▶ **Aim of the task**: Go to the line below containing "notation used throughout" and print exactly from there through the line containing "(general, medical) \\", both included. Print nothing else.

(Source texts of formatted documents)

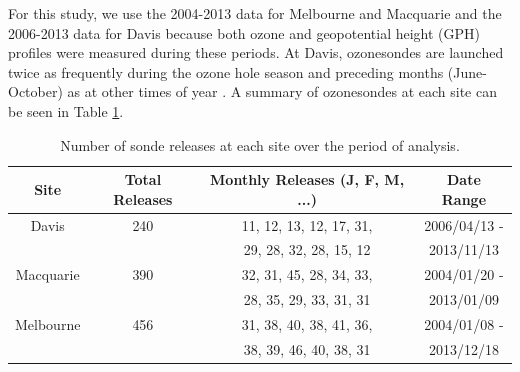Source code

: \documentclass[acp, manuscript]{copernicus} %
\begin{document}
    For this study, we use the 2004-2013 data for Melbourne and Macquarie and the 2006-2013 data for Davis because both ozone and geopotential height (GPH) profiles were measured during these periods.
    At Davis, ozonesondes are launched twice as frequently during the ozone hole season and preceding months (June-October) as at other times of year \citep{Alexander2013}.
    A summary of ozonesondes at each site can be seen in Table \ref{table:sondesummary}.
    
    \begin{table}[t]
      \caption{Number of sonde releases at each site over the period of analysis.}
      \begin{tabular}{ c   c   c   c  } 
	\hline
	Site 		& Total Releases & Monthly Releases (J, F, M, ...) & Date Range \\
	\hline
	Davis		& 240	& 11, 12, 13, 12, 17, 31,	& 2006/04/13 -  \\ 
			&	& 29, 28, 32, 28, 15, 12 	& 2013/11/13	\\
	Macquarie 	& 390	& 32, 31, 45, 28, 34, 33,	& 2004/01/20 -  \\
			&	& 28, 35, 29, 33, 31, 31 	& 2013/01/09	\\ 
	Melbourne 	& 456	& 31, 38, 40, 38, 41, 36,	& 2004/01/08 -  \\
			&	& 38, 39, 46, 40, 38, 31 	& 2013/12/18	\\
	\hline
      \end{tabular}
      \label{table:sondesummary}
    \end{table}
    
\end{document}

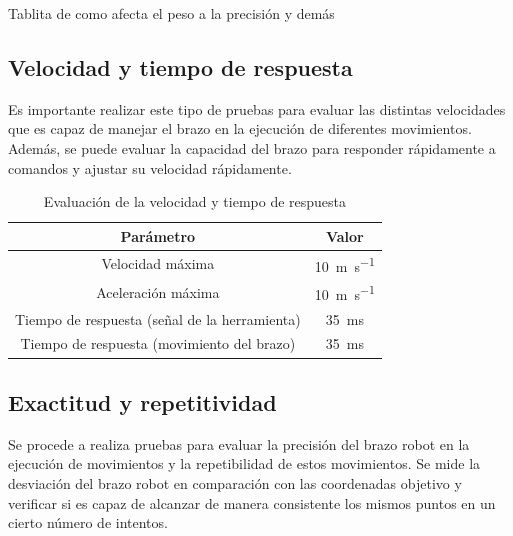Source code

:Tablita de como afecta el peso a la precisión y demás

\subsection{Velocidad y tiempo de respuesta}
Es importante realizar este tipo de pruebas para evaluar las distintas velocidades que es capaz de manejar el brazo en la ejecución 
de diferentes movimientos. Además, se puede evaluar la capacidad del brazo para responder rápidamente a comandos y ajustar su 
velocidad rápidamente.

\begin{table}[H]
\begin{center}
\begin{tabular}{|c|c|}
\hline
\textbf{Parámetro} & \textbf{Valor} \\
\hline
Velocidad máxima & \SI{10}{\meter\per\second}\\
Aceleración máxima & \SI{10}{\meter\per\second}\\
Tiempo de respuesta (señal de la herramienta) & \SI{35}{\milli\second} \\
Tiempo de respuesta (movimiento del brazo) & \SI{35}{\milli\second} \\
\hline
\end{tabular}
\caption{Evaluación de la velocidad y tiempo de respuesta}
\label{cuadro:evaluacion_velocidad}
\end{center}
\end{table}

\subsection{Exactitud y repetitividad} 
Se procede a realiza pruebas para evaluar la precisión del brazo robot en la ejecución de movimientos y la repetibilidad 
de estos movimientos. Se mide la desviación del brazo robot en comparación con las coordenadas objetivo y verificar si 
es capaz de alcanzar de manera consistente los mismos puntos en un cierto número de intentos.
...
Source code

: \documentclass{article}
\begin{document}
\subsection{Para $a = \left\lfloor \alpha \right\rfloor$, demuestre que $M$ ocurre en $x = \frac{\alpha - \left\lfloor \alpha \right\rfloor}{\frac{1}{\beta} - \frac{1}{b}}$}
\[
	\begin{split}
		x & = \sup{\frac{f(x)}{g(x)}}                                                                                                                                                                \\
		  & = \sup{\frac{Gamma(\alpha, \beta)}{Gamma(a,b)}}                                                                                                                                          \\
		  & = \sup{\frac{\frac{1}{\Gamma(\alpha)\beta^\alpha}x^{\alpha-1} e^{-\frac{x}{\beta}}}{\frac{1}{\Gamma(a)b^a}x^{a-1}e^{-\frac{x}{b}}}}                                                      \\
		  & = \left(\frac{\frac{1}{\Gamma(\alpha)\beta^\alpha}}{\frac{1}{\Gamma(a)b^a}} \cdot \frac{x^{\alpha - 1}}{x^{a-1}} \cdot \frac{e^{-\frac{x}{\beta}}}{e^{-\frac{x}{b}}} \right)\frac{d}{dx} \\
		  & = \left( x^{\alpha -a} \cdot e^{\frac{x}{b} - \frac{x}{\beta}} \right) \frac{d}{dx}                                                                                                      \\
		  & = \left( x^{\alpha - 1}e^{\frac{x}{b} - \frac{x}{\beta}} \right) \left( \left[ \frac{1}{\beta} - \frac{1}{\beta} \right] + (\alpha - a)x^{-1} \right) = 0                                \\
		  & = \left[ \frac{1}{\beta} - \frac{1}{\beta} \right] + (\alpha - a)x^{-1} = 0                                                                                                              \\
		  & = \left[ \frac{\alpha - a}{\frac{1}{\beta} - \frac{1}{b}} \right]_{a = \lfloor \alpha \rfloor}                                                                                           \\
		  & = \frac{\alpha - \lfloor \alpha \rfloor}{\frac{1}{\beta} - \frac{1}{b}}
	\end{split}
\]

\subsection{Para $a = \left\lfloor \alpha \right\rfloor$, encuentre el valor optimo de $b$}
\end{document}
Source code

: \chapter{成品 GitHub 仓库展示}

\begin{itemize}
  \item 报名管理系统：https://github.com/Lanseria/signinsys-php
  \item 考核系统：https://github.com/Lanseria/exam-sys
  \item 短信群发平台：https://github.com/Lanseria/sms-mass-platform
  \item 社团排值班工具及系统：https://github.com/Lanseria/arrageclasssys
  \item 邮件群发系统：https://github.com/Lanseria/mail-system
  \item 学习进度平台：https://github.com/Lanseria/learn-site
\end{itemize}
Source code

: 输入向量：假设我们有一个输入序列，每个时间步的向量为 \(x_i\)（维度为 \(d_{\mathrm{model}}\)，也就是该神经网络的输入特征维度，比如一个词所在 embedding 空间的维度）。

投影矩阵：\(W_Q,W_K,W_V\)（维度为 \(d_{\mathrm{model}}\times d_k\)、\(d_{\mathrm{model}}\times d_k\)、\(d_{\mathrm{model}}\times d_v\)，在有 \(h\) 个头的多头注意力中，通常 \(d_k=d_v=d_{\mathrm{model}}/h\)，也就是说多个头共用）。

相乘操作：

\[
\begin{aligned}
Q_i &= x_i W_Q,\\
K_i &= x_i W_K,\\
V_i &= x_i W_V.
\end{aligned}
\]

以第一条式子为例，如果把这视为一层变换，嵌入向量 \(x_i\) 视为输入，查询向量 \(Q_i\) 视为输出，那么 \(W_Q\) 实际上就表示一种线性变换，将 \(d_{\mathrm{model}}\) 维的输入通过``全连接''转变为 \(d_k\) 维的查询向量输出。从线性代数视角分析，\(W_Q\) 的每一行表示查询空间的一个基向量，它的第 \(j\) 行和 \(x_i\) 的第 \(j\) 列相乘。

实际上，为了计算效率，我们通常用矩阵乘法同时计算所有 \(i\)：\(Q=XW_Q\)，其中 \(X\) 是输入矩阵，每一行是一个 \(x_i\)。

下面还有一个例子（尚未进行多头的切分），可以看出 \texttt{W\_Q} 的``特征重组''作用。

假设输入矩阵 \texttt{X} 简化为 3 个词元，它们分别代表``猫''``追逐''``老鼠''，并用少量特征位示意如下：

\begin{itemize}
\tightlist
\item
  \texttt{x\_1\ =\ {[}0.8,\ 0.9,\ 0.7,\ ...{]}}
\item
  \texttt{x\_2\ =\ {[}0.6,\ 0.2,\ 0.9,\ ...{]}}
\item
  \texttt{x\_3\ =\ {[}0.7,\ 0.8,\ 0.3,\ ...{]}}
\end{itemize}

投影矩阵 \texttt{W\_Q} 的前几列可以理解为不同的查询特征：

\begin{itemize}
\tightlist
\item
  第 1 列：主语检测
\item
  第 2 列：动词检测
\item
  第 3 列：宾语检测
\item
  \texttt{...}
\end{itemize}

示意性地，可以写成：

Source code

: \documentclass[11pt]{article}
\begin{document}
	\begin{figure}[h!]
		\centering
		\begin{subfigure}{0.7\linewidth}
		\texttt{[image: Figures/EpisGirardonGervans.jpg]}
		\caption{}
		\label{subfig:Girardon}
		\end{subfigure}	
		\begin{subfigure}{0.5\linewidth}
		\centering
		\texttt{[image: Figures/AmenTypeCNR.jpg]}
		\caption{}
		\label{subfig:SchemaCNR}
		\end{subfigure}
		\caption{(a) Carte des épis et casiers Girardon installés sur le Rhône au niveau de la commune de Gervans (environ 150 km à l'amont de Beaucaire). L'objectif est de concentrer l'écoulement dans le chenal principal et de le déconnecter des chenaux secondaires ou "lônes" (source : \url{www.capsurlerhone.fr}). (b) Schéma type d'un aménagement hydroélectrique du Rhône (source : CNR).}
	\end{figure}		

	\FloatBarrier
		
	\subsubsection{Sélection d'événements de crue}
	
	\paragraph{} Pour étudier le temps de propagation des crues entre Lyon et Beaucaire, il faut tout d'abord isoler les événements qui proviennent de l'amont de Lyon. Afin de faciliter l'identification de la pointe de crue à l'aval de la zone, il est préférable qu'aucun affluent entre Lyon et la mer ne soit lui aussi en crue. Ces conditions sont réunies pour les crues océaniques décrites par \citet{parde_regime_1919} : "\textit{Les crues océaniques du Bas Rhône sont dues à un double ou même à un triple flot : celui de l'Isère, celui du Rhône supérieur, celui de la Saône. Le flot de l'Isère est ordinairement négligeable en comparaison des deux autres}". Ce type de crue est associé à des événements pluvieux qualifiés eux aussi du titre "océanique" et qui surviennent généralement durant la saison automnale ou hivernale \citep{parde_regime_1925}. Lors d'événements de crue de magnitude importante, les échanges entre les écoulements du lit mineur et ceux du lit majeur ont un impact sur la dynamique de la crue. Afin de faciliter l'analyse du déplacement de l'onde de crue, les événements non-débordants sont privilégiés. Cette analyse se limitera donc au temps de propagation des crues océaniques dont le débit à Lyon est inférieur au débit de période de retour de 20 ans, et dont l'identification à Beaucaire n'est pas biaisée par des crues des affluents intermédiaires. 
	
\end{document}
---
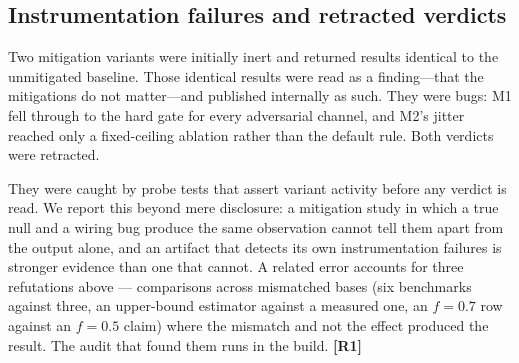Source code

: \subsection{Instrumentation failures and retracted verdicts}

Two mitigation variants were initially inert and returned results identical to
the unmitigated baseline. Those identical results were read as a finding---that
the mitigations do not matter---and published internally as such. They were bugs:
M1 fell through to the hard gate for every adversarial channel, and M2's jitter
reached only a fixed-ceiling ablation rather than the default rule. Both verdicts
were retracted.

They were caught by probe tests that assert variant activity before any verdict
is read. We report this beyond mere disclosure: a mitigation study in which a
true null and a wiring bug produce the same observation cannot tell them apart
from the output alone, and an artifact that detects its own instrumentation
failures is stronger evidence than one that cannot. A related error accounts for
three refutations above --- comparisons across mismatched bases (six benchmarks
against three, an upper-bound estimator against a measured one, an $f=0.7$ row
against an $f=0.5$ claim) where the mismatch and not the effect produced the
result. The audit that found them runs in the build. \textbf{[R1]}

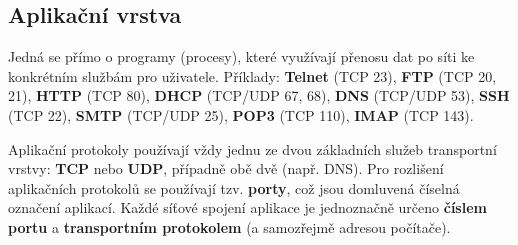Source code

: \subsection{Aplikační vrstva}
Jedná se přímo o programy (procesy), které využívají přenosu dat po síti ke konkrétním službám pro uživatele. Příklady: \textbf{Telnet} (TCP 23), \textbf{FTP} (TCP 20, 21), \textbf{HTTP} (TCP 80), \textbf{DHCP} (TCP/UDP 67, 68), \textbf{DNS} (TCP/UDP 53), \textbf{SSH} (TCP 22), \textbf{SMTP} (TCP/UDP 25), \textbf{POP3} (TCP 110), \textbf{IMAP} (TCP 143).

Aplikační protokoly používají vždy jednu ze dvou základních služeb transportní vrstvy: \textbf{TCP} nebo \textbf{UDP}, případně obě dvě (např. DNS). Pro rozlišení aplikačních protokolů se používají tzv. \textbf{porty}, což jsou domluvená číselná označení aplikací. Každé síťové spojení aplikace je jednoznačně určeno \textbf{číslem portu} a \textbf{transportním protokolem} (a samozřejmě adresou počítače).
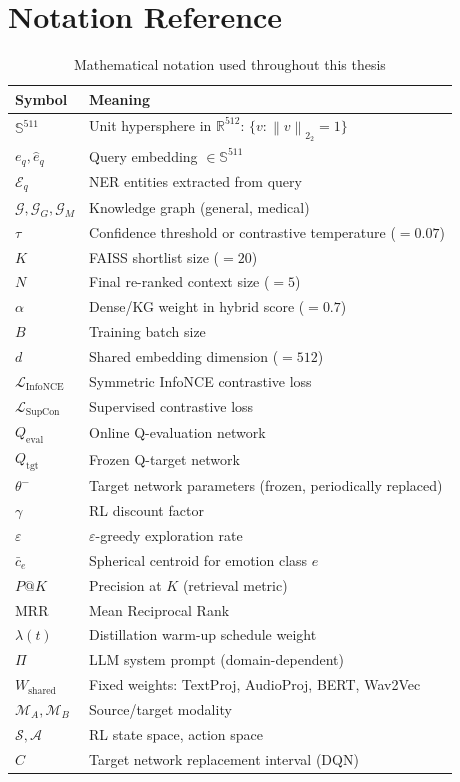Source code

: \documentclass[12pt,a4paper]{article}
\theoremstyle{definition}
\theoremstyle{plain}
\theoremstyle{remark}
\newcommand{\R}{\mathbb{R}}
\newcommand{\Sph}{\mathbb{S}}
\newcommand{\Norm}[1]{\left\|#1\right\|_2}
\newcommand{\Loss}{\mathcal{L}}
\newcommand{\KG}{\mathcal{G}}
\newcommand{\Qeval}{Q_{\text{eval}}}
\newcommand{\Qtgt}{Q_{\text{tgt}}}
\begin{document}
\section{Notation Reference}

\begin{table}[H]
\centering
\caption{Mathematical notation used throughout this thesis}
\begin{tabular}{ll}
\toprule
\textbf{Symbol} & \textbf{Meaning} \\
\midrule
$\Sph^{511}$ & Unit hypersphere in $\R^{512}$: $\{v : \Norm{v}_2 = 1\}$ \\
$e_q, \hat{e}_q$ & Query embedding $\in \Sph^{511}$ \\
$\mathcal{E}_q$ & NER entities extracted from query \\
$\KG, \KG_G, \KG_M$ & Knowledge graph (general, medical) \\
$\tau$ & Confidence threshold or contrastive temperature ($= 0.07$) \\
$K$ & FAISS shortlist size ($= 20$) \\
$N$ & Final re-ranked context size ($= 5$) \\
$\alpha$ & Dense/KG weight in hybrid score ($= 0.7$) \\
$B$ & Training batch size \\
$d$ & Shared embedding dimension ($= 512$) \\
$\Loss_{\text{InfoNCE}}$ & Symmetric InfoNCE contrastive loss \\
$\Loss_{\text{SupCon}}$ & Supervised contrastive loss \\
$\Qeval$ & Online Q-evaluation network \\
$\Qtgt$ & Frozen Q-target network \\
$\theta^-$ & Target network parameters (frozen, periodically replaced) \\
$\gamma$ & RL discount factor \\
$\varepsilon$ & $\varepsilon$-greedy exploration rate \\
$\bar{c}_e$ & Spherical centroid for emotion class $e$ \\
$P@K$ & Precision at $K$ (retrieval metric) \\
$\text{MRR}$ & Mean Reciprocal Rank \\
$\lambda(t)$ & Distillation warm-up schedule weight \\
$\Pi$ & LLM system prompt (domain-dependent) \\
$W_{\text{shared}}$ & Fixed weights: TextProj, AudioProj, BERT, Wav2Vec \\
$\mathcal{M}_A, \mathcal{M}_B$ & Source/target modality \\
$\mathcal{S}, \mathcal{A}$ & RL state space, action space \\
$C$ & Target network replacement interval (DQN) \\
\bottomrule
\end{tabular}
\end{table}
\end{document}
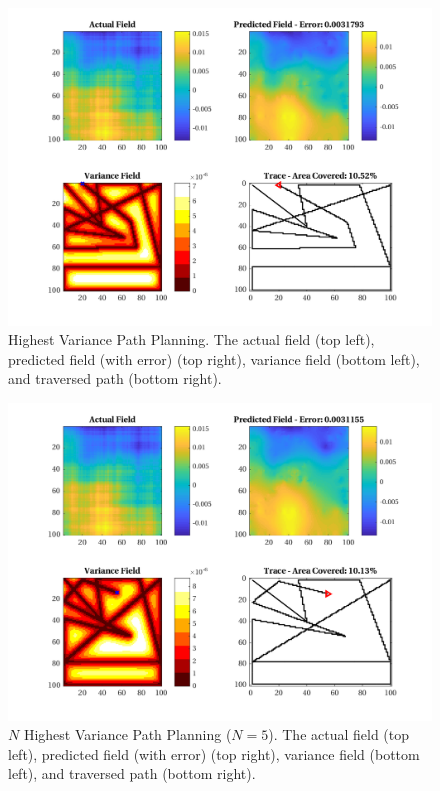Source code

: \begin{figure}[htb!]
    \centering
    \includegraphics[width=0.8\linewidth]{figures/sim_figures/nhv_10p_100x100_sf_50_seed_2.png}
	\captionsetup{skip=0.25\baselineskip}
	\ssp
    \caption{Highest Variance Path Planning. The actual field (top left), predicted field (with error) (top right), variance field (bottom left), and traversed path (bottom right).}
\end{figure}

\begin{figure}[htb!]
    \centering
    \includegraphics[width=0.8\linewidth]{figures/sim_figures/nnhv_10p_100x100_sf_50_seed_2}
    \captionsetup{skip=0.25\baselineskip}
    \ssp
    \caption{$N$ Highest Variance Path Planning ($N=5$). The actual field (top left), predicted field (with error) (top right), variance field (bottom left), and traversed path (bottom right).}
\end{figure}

▶ **Result for this exercise**:
\caption{Mathematical notation used throughout this thesis}
\begin{tabular}{ll}
\toprule
\textbf{Symbol} & \textbf{Meaning} \\
\midrule
$\Sph^{511}$ & Unit hypersphere in $\R^{512}$: $\{v : \Norm{v}_2 = 1\}$ \\
$e_q, \hat{e}_q$ & Query embedding $\in \Sph^{511}$ \\
$\mathcal{E}_q$ & NER entities extracted from query \\
$\KG, \KG_G, \KG_M$ & Knowledge graph (general, medical) \\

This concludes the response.